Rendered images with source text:
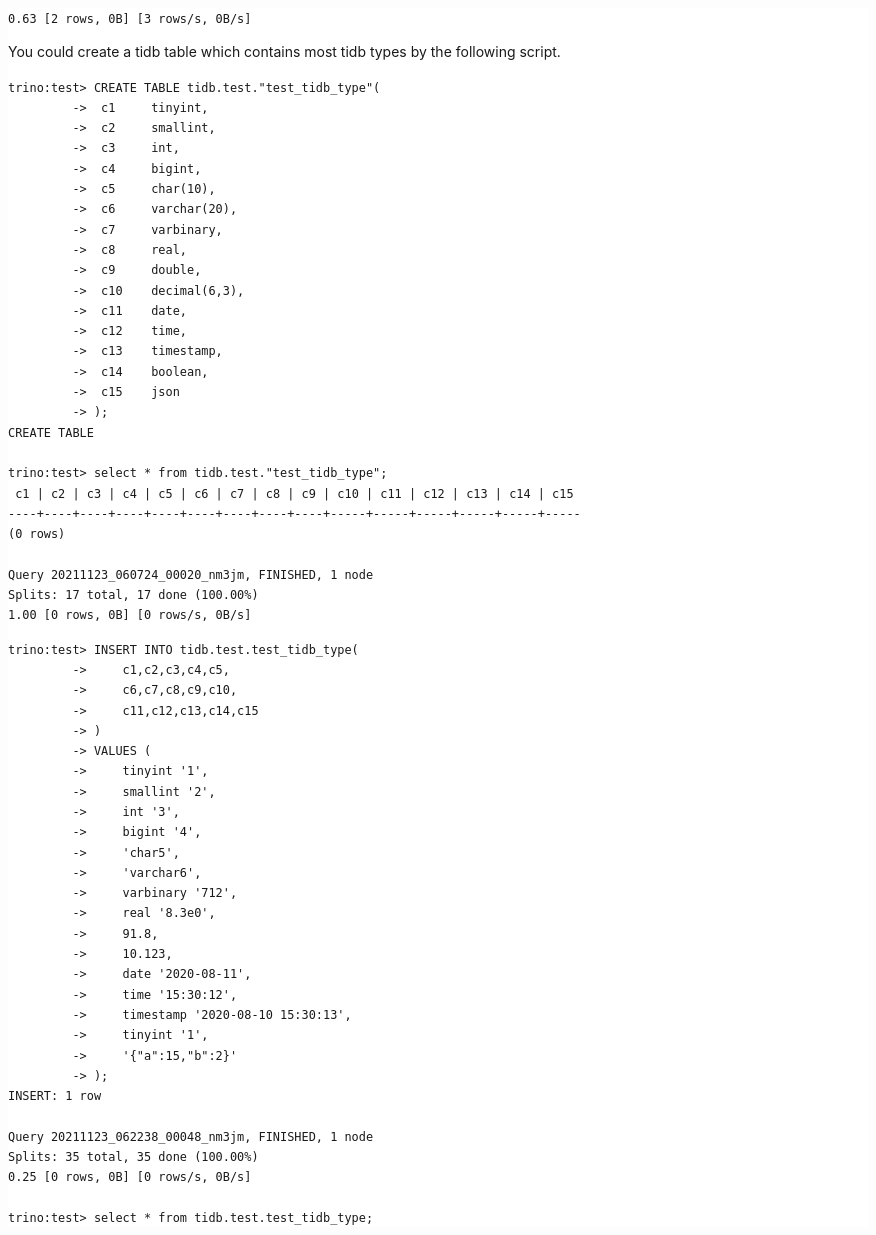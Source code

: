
 ```
0.63 [2 rows, 0B] [3 rows/s, 0B/s]
```

You could create a tidb table which contains most tidb types by the following script.

```
trino:test> CREATE TABLE tidb.test."test_tidb_type"(
         ->  c1     tinyint,
         ->  c2     smallint,
         ->  c3     int,
         ->  c4     bigint,
         ->  c5     char(10),
         ->  c6     varchar(20),
         ->  c7     varbinary,
         ->  c8     real,
         ->  c9     double,
         ->  c10    decimal(6,3),
         ->  c11    date,
         ->  c12    time,
         ->  c13    timestamp,
         ->  c14    boolean,
         ->  c15    json
         -> );
CREATE TABLE

trino:test> select * from tidb.test."test_tidb_type";
 c1 | c2 | c3 | c4 | c5 | c6 | c7 | c8 | c9 | c10 | c11 | c12 | c13 | c14 | c15
----+----+----+----+----+----+----+----+----+-----+-----+-----+-----+-----+-----
(0 rows)

Query 20211123_060724_00020_nm3jm, FINISHED, 1 node
Splits: 17 total, 17 done (100.00%)
1.00 [0 rows, 0B] [0 rows/s, 0B/s]
```

```
trino:test> INSERT INTO tidb.test.test_tidb_type(
         ->     c1,c2,c3,c4,c5,
         ->     c6,c7,c8,c9,c10,
         ->     c11,c12,c13,c14,c15
         -> )
         -> VALUES (
         ->     tinyint '1',
         ->     smallint '2',
         ->     int '3',
         ->     bigint '4',
         ->     'char5',
         ->     'varchar6',
         ->     varbinary '712',
         ->     real '8.3e0',
         ->     91.8,
         ->     10.123,
         ->     date '2020-08-11',
         ->     time '15:30:12',
         ->     timestamp '2020-08-10 15:30:13',
         ->     tinyint '1',
         ->     '{"a":15,"b":2}'
         -> );
INSERT: 1 row

Query 20211123_062238_00048_nm3jm, FINISHED, 1 node
Splits: 35 total, 35 done (100.00%)
0.25 [0 rows, 0B] [0 rows/s, 0B/s]

trino:test> select * from tidb.test.test_tidb_type;
```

- [Instructions to follow]: Give back the records above exactly, with no pictures.

- [Task result]:
Source code

:
 ```
0.63 [2 rows, 0B] [3 rows/s, 0B/s]
```

You could create a tidb table which contains most tidb types by the following script.

```
trino:test> CREATE TABLE tidb.test."test_tidb_type"(
         ->  c1     tinyint,
         ->  c2     smallint,
         ->  c3     int,
         ->  c4     bigint,
         ->  c5     char(10),
         ->  c6     varchar(20),
         ->  c7     varbinary,
         ->  c8     real,
         ->  c9     double,
         ->  c10    decimal(6,3),
         ->  c11    date,
         ->  c12    time,
         ->  c13    timestamp,
         ->  c14    boolean,
         ->  c15    json
         -> );
CREATE TABLE

trino:test> select * from tidb.test."test_tidb_type";
 c1 | c2 | c3 | c4 | c5 | c6 | c7 | c8 | c9 | c10 | c11 | c12 | c13 | c14 | c15
----+----+----+----+----+----+----+----+----+-----+-----+-----+-----+-----+-----
(0 rows)

Query 20211123_060724_00020_nm3jm, FINISHED, 1 node
Splits: 17 total, 17 done (100.00%)
1.00 [0 rows, 0B] [0 rows/s, 0B/s]
```

```
trino:test> INSERT INTO tidb.test.test_tidb_type(
         ->     c1,c2,c3,c4,c5,
         ->     c6,c7,c8,c9,c10,
         ->     c11,c12,c13,c14,c15
         -> )
         -> VALUES (
         ->     tinyint '1',
         ->     smallint '2',
         ->     int '3',
         ->     bigint '4',
         ->     'char5',
         ->     'varchar6',
         ->     varbinary '712',
         ->     real '8.3e0',
         ->     91.8,
         ->     10.123,
         ->     date '2020-08-11',
         ->     time '15:30:12',
         ->     timestamp '2020-08-10 15:30:13',
         ->     tinyint '1',
         ->     '{"a":15,"b":2}'
         -> );
INSERT: 1 row

Query 20211123_062238_00048_nm3jm, FINISHED, 1 node
Splits: 35 total, 35 done (100.00%)
0.25 [0 rows, 0B] [0 rows/s, 0B/s]

trino:test> select * from tidb.test.test_tidb_type;
```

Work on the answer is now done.